++++ Input

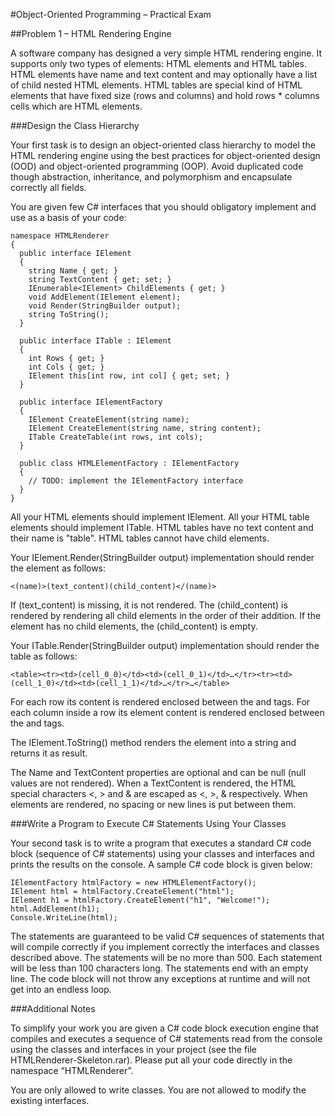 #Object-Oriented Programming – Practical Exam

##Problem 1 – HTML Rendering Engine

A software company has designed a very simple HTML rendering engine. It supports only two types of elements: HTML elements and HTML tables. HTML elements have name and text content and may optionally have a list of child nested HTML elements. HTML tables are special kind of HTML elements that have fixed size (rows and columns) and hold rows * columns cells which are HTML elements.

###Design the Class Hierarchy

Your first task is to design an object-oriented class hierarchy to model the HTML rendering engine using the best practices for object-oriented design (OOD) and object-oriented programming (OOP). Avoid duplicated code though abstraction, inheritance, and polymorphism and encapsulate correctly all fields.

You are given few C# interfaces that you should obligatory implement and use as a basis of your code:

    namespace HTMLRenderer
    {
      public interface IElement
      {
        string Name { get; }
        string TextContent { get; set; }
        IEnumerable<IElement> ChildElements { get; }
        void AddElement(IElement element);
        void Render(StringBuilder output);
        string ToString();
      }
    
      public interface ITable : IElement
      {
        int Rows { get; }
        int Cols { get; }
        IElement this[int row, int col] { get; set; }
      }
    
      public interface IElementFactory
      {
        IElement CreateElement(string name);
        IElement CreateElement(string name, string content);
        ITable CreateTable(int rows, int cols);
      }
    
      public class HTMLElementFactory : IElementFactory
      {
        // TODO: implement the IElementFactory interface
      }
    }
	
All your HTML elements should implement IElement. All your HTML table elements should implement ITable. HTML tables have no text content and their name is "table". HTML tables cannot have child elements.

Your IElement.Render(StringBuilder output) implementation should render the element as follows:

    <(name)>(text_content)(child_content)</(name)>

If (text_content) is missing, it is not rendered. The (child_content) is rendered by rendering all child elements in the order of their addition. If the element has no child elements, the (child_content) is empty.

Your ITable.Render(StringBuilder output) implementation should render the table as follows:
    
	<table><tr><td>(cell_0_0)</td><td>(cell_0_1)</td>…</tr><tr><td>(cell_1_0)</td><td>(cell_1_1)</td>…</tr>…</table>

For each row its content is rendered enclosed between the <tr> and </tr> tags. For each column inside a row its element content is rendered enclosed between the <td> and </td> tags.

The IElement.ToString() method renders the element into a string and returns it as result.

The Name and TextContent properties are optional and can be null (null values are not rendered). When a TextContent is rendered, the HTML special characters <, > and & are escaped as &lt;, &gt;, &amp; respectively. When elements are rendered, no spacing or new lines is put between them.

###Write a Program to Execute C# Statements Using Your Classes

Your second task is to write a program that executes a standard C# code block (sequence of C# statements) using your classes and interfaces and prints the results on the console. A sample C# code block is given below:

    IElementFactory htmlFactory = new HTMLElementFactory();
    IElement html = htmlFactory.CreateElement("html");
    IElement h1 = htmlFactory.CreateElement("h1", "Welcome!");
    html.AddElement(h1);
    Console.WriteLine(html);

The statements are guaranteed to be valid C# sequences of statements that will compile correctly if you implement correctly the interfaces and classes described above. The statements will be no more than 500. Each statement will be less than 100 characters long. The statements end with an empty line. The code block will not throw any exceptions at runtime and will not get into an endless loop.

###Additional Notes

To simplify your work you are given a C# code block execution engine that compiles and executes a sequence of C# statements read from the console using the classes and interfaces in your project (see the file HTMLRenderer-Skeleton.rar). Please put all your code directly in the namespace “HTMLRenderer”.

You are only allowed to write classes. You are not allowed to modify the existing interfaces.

++++++++
++++ Input

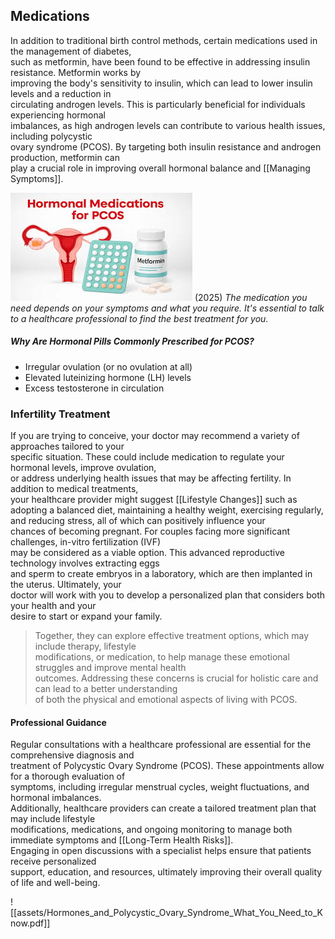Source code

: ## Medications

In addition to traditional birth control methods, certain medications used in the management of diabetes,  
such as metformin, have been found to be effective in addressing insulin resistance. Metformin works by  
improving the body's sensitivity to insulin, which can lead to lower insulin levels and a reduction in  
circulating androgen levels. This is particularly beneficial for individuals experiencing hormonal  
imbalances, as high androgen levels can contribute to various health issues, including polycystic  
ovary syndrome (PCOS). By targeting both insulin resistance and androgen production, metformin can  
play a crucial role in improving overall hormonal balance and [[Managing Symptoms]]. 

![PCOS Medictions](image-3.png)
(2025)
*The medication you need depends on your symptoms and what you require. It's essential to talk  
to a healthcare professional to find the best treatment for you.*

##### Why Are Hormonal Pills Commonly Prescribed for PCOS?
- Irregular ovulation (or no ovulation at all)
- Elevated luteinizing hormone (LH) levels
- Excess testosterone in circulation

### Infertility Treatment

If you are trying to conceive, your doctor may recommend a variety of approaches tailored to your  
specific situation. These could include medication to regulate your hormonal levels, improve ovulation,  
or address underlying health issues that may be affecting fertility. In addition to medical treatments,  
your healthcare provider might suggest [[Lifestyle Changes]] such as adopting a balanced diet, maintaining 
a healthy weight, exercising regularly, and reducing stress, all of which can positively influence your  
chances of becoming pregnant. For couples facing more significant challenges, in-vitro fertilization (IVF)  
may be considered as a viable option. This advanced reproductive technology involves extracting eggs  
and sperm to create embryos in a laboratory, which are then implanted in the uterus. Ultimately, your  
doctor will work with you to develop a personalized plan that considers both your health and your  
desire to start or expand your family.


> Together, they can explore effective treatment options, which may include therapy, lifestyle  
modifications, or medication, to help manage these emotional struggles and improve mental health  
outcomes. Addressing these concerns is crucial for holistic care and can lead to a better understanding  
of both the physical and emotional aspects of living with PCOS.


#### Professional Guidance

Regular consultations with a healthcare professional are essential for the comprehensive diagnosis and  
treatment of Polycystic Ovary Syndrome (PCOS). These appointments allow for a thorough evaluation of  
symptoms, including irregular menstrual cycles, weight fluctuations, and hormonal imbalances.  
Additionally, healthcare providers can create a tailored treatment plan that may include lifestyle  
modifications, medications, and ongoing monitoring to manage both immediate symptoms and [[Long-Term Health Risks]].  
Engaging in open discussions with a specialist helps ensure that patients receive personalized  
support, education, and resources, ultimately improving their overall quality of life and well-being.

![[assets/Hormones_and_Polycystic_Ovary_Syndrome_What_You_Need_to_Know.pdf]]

++++++++

* Required work *
The range runs from the line above containing "Your ITable.Render(StringBuilder output)" to the line containing "The Name and", inclusive. Restate those lines word for word and no others.

* Exercise answer *
Your ITable.Render(StringBuilder output) implementation should render the table as follows:
    
	<table><tr><td>(cell_0_0)</td><td>(cell_0_1)</td>…</tr><tr><td>(cell_1_0)</td><td>(cell_1_1)</td>…</tr>…</table>

For each row its content is rendered enclosed between the <tr> and </tr> tags. For each column inside a row its element content is rendered enclosed between the <td> and </td> tags.

The IElement.ToString() method renders the element into a string and returns it as result.

The Name and TextContent properties are optional and can be null (null values are not rendered). When a TextContent is rendered, the HTML special characters <, > and & are escaped as &lt;, &gt;, &amp; respectively. When elements are rendered, no spacing or new lines is put between them.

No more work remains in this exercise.